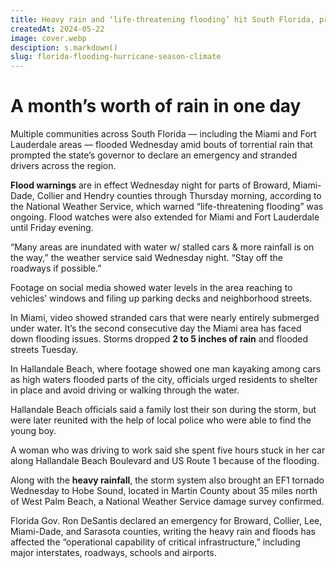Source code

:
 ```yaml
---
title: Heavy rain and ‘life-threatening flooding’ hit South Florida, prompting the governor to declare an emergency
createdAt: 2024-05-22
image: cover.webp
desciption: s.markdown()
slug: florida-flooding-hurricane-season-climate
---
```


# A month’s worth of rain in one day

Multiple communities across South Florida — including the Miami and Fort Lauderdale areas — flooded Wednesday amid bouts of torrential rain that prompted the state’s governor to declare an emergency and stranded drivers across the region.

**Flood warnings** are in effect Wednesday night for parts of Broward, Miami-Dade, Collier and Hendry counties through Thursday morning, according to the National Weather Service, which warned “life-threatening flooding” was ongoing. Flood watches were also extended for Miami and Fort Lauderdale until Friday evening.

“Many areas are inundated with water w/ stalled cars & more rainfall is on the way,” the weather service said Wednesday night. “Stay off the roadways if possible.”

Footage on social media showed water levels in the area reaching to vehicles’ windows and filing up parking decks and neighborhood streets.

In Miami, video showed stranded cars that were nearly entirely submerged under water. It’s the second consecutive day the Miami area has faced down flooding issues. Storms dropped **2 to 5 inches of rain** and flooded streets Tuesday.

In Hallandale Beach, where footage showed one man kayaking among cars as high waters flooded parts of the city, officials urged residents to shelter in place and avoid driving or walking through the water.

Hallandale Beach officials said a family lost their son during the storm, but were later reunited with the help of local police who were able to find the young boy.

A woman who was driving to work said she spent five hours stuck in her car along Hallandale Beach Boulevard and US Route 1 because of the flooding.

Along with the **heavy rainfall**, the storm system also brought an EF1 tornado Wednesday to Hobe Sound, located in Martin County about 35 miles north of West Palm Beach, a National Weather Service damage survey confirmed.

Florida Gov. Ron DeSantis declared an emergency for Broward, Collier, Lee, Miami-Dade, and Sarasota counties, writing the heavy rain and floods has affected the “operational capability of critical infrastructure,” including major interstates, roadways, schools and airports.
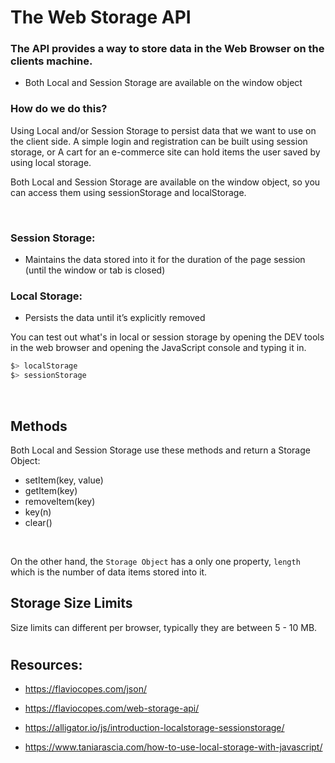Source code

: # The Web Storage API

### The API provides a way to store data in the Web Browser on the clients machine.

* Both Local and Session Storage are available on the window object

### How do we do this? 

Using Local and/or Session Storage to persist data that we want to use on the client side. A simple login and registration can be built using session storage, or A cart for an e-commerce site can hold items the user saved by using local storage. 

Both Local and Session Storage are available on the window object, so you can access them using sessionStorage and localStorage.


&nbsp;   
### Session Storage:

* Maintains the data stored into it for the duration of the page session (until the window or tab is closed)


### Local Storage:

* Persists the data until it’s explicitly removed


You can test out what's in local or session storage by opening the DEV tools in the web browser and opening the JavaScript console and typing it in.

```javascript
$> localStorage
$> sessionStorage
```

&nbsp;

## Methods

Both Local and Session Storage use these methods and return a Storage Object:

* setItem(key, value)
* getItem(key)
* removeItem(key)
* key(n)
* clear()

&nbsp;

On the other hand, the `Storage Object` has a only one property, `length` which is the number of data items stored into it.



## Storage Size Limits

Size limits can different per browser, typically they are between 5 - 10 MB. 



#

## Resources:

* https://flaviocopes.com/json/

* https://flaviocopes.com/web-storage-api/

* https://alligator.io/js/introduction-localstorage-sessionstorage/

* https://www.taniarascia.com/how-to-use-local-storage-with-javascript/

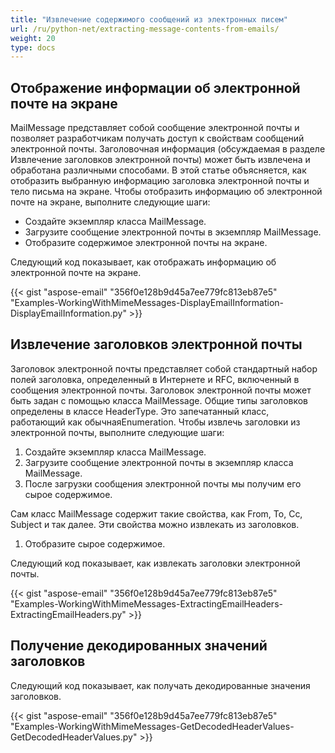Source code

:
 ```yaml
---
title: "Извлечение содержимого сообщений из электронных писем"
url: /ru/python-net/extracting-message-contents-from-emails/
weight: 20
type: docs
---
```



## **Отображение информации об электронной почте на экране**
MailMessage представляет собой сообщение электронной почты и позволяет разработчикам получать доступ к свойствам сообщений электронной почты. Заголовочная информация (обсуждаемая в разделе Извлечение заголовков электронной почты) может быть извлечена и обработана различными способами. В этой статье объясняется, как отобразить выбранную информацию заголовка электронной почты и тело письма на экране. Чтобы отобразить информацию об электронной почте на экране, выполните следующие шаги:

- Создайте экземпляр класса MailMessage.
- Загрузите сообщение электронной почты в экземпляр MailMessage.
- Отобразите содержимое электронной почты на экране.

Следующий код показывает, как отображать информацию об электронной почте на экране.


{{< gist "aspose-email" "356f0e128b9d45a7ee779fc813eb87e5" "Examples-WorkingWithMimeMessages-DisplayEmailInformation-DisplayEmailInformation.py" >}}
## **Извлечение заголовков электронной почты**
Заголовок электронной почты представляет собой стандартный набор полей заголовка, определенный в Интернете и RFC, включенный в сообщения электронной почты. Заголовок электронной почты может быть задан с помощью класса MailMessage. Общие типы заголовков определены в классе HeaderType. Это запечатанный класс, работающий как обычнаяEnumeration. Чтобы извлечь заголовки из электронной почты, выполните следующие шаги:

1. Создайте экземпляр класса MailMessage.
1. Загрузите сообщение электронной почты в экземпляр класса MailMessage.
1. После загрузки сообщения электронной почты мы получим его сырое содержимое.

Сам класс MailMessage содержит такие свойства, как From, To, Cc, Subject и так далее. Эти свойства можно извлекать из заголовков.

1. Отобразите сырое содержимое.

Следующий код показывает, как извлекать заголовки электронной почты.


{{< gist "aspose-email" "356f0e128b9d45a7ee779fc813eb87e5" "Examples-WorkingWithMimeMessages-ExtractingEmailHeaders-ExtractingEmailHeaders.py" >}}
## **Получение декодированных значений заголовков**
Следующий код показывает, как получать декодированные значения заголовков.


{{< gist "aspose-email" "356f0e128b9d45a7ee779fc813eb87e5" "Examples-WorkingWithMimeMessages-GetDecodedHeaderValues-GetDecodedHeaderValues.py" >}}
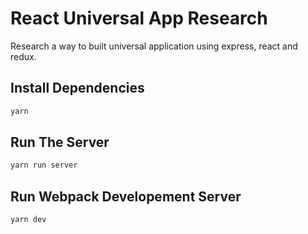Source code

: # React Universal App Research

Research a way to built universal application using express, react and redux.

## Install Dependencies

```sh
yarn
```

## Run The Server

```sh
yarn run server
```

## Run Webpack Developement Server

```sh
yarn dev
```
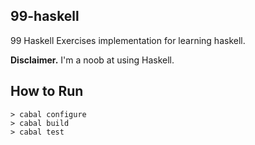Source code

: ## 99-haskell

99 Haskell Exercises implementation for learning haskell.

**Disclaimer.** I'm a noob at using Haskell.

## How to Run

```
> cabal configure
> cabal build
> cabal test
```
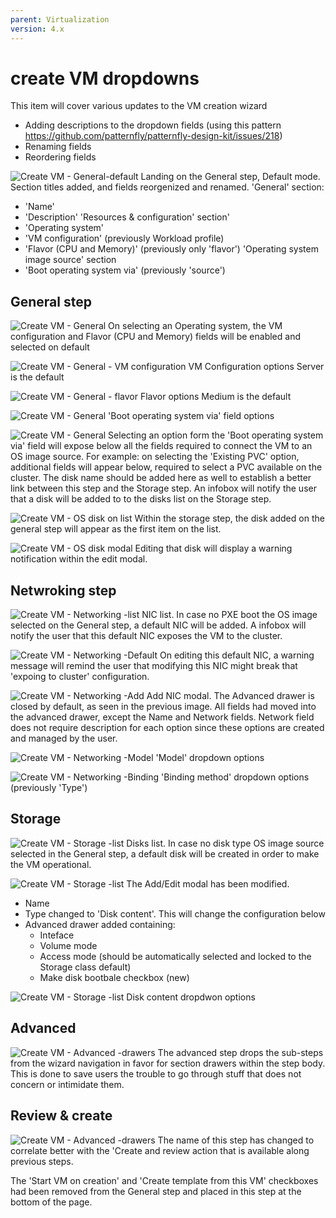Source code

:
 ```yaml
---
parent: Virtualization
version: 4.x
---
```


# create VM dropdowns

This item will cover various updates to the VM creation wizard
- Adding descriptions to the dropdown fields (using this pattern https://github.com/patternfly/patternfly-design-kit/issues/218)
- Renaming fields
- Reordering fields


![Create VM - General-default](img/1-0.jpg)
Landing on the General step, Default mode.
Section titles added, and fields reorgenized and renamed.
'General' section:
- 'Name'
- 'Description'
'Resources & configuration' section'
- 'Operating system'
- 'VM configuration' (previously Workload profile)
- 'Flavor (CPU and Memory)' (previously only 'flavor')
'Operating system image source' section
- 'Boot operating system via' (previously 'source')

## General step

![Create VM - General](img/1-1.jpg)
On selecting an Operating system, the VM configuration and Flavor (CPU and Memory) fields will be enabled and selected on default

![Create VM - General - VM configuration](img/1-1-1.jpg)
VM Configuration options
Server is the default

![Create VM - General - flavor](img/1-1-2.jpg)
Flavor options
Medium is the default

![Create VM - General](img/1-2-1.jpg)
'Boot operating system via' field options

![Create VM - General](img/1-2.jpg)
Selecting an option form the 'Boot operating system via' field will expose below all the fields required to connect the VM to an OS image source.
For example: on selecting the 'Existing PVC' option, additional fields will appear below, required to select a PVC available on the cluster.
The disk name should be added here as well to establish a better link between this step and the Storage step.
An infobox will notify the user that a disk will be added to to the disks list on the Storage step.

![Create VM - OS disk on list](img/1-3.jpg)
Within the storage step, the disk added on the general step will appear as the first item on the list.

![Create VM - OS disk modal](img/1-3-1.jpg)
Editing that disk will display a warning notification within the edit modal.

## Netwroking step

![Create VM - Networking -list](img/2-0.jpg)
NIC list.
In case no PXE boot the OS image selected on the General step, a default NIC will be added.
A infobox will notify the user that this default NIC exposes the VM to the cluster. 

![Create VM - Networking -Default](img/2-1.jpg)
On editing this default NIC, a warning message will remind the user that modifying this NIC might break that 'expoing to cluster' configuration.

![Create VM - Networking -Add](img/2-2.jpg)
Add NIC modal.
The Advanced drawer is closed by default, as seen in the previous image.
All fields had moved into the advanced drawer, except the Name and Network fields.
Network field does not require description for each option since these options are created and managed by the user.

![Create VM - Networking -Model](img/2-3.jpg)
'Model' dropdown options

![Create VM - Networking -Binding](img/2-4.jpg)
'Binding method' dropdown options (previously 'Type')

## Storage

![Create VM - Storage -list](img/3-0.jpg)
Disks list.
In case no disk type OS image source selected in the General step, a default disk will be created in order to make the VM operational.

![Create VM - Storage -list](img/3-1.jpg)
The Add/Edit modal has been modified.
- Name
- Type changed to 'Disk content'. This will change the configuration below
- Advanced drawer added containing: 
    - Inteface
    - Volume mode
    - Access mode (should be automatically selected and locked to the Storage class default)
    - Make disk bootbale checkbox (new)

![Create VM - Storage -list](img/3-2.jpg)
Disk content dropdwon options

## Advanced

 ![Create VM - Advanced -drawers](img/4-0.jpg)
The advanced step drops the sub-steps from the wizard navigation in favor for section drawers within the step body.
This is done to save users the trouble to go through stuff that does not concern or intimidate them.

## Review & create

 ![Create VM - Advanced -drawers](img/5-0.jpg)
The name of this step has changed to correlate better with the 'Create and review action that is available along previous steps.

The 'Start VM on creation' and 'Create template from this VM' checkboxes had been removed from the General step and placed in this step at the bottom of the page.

--*--

How to complete this task
From the top of the listing above, repeat each line exactly until you reach the line containing "In Miami, video", and repeat that one too. Leave the pictures out.

Task result
Source code

:
 ```yaml
---
title: Heavy rain and ‘life-threatening flooding’ hit South Florida, prompting the governor to declare an emergency
createdAt: 2024-05-22
image: cover.webp
desciption: s.markdown()
slug: florida-flooding-hurricane-season-climate
---
```


# A month’s worth of rain in one day

Multiple communities across South Florida — including the Miami and Fort Lauderdale areas — flooded Wednesday amid bouts of torrential rain that prompted the state’s governor to declare an emergency and stranded drivers across the region.

**Flood warnings** are in effect Wednesday night for parts of Broward, Miami-Dade, Collier and Hendry counties through Thursday morning, according to the National Weather Service, which warned “life-threatening flooding” was ongoing. Flood watches were also extended for Miami and Fort Lauderdale until Friday evening.

“Many areas are inundated with water w/ stalled cars & more rainfall is on the way,” the weather service said Wednesday night. “Stay off the roadways if possible.”

Footage on social media showed water levels in the area reaching to vehicles’ windows and filing up parking decks and neighborhood streets.

In Miami, video showed stranded cars that were nearly entirely submerged under water. It’s the second consecutive day the Miami area has faced down flooding issues. Storms dropped **2 to 5 inches of rain** and flooded streets Tuesday.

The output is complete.